Exercise details: The data must be given again exactly as written, with all images omitted.

Data:
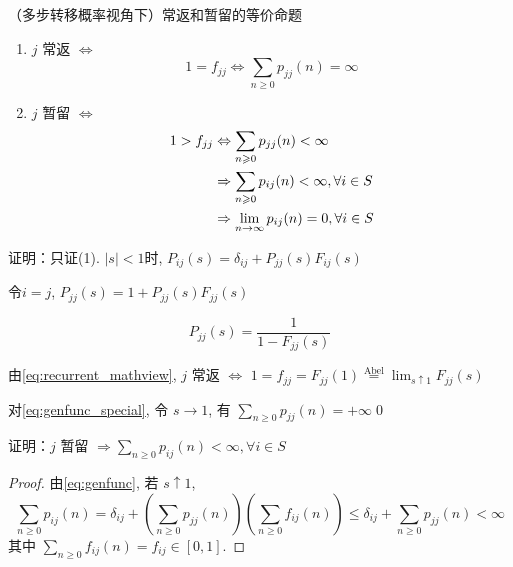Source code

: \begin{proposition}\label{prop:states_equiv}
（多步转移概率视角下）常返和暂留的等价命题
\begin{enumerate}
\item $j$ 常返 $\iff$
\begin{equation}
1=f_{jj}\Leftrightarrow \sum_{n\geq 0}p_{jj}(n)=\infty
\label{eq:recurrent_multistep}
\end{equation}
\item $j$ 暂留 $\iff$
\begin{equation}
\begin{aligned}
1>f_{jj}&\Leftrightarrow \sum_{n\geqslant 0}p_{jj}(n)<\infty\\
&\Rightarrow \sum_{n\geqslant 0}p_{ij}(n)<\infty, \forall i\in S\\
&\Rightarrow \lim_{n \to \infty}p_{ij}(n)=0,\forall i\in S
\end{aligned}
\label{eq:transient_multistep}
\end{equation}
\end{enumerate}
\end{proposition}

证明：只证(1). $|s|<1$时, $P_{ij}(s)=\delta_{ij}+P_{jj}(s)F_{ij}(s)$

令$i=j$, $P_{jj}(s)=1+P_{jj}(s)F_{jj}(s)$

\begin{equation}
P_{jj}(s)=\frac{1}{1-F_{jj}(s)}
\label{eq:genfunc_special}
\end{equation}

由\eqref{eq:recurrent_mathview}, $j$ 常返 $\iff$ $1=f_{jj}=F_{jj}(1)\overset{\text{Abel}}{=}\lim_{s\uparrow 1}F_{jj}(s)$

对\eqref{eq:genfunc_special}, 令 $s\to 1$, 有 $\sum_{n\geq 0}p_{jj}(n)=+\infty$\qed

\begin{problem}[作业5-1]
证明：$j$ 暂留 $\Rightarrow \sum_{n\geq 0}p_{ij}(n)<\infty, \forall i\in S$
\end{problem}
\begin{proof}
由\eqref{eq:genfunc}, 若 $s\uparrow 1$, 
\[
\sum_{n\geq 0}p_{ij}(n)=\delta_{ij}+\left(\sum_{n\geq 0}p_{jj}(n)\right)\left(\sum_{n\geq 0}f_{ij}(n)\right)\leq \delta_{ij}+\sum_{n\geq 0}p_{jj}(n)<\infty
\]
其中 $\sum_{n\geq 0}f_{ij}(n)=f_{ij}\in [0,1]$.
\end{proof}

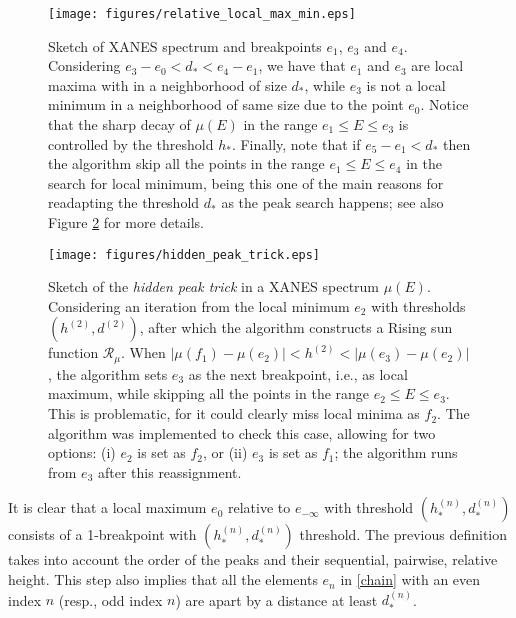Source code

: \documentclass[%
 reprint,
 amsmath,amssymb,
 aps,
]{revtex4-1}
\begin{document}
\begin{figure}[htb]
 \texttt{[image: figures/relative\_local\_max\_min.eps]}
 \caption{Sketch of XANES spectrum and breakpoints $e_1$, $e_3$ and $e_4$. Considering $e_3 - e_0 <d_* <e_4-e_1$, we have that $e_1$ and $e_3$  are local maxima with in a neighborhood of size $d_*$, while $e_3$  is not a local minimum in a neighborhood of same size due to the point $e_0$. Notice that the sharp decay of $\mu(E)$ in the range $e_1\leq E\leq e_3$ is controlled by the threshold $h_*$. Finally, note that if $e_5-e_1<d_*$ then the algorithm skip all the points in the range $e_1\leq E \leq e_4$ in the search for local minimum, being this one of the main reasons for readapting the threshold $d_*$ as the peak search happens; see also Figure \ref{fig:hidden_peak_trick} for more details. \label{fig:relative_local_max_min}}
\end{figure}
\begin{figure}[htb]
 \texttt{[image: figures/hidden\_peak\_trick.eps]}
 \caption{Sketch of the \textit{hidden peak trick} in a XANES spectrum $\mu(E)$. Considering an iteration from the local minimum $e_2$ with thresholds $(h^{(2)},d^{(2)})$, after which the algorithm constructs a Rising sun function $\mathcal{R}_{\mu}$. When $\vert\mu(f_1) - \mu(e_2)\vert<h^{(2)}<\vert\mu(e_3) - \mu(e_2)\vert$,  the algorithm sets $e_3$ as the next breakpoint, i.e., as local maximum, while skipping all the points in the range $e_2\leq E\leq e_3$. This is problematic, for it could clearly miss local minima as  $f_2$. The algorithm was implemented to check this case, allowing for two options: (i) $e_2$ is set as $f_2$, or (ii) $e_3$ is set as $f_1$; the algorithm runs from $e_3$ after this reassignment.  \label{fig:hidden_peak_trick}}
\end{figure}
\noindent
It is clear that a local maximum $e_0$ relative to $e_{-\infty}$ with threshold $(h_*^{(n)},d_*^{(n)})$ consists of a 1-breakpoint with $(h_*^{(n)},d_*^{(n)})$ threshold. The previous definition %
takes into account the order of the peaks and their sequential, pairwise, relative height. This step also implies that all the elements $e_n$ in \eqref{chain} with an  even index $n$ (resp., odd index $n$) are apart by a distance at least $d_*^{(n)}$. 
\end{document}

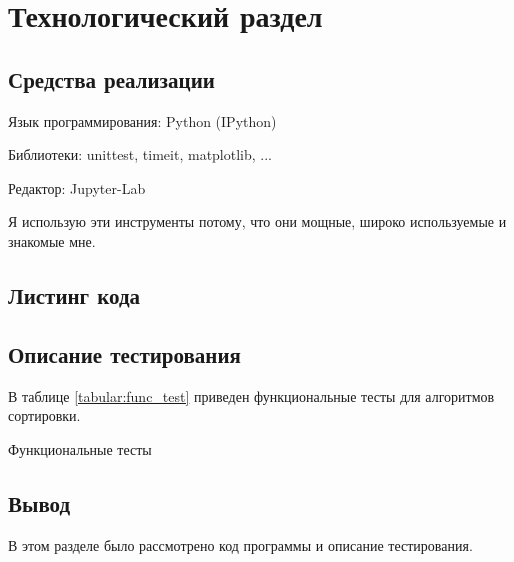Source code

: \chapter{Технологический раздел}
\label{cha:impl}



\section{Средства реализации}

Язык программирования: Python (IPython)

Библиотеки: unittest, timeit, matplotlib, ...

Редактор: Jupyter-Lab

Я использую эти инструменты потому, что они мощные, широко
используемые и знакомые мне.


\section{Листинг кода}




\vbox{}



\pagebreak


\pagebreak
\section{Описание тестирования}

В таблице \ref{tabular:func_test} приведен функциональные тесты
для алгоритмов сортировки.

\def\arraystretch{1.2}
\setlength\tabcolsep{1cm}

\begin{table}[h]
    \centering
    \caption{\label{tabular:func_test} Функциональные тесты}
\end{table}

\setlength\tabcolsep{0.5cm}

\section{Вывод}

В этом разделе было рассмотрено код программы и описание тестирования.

Problem solution:
Source code

: \begin{proposition}\label{prop:states_equiv}
（多步转移概率视角下）常返和暂留的等价命题
\begin{enumerate}
\item $j$ 常返 $\iff$
\begin{equation}
1=f_{jj}\Leftrightarrow \sum_{n\geq 0}p_{jj}(n)=\infty
\label{eq:recurrent_multistep}
\end{equation}
\item $j$ 暂留 $\iff$
\begin{equation}
\begin{aligned}
1>f_{jj}&\Leftrightarrow \sum_{n\geqslant 0}p_{jj}(n)<\infty\\
&\Rightarrow \sum_{n\geqslant 0}p_{ij}(n)<\infty, \forall i\in S\\
&\Rightarrow \lim_{n \to \infty}p_{ij}(n)=0,\forall i\in S
\end{aligned}
\label{eq:transient_multistep}
\end{equation}
\end{enumerate}
\end{proposition}

证明：只证(1). $|s|<1$时, $P_{ij}(s)=\delta_{ij}+P_{jj}(s)F_{ij}(s)$

令$i=j$, $P_{jj}(s)=1+P_{jj}(s)F_{jj}(s)$

\begin{equation}
P_{jj}(s)=\frac{1}{1-F_{jj}(s)}
\label{eq:genfunc_special}
\end{equation}

由\eqref{eq:recurrent_mathview}, $j$ 常返 $\iff$ $1=f_{jj}=F_{jj}(1)\overset{\text{Abel}}{=}\lim_{s\uparrow 1}F_{jj}(s)$

对\eqref{eq:genfunc_special}, 令 $s\to 1$, 有 $\sum_{n\geq 0}p_{jj}(n)=+\infty$\qed

\begin{problem}[作业5-1]
证明：$j$ 暂留 $\Rightarrow \sum_{n\geq 0}p_{ij}(n)<\infty, \forall i\in S$
\end{problem}
\begin{proof}
由\eqref{eq:genfunc}, 若 $s\uparrow 1$, 
\[
\sum_{n\geq 0}p_{ij}(n)=\delta_{ij}+\left(\sum_{n\geq 0}p_{jj}(n)\right)\left(\sum_{n\geq 0}f_{ij}(n)\right)\leq \delta_{ij}+\sum_{n\geq 0}p_{jj}(n)<\infty
\]
其中 $\sum_{n\geq 0}f_{ij}(n)=f_{ij}\in [0,1]$.
\end{proof}

Source code

: \documentclass[%
 reprint,
 amsmath,amssymb,
 aps,
]{revtex4-1}
\begin{document}
\begin{figure}[htb]
 \texttt{[image: figures/relative\_local\_max\_min.eps]}
 \caption{Sketch of XANES spectrum and breakpoints $e_1$, $e_3$ and $e_4$. Considering $e_3 - e_0 <d_* <e_4-e_1$, we have that $e_1$ and $e_3$  are local maxima with in a neighborhood of size $d_*$, while $e_3$  is not a local minimum in a neighborhood of same size due to the point $e_0$. Notice that the sharp decay of $\mu(E)$ in the range $e_1\leq E\leq e_3$ is controlled by the threshold $h_*$. Finally, note that if $e_5-e_1<d_*$ then the algorithm skip all the points in the range $e_1\leq E \leq e_4$ in the search for local minimum, being this one of the main reasons for readapting the threshold $d_*$ as the peak search happens; see also Figure \ref{fig:hidden_peak_trick} for more details. \label{fig:relative_local_max_min}}
\end{figure}
\begin{figure}[htb]
 \texttt{[image: figures/hidden\_peak\_trick.eps]}
 \caption{Sketch of the \textit{hidden peak trick} in a XANES spectrum $\mu(E)$. Considering an iteration from the local minimum $e_2$ with thresholds $(h^{(2)},d^{(2)})$, after which the algorithm constructs a Rising sun function $\mathcal{R}_{\mu}$. When $\vert\mu(f_1) - \mu(e_2)\vert<h^{(2)}<\vert\mu(e_3) - \mu(e_2)\vert$,  the algorithm sets $e_3$ as the next breakpoint, i.e., as local maximum, while skipping all the points in the range $e_2\leq E\leq e_3$. This is problematic, for it could clearly miss local minima as  $f_2$. The algorithm was implemented to check this case, allowing for two options: (i) $e_2$ is set as $f_2$, or (ii) $e_3$ is set as $f_1$; the algorithm runs from $e_3$ after this reassignment.  \label{fig:hidden_peak_trick}}
\end{figure}
\noindent
It is clear that a local maximum $e_0$ relative to $e_{-\infty}$ with threshold $(h_*^{(n)},d_*^{(n)})$ consists of a 1-breakpoint with $(h_*^{(n)},d_*^{(n)})$ threshold. The previous definition %
takes into account the order of the peaks and their sequential, pairwise, relative height. This step also implies that all the elements $e_n$ in \eqref{chain} with an  even index $n$ (resp., odd index $n$) are apart by a distance at least $d_*^{(n)}$. 
\end{document}

Source code

: \chapter{Технологический раздел}
\label{cha:impl}



\section{Средства реализации}

Язык программирования: Python (IPython)

Библиотеки: unittest, timeit, matplotlib, ...

Редактор: Jupyter-Lab

Я использую эти инструменты потому, что они мощные, широко
используемые и знакомые мне.


\section{Листинг кода}




\vbox{}



\pagebreak


\pagebreak
\section{Описание тестирования}

В таблице \ref{tabular:func_test} приведен функциональные тесты
для алгоритмов сортировки.

\def\arraystretch{1.2}
\setlength\tabcolsep{1cm}

\begin{table}[h]
    \centering
    \caption{\label{tabular:func_test} Функциональные тесты}
\end{table}

\setlength\tabcolsep{0.5cm}

\section{Вывод}

В этом разделе было рассмотрено код программы и описание тестирования.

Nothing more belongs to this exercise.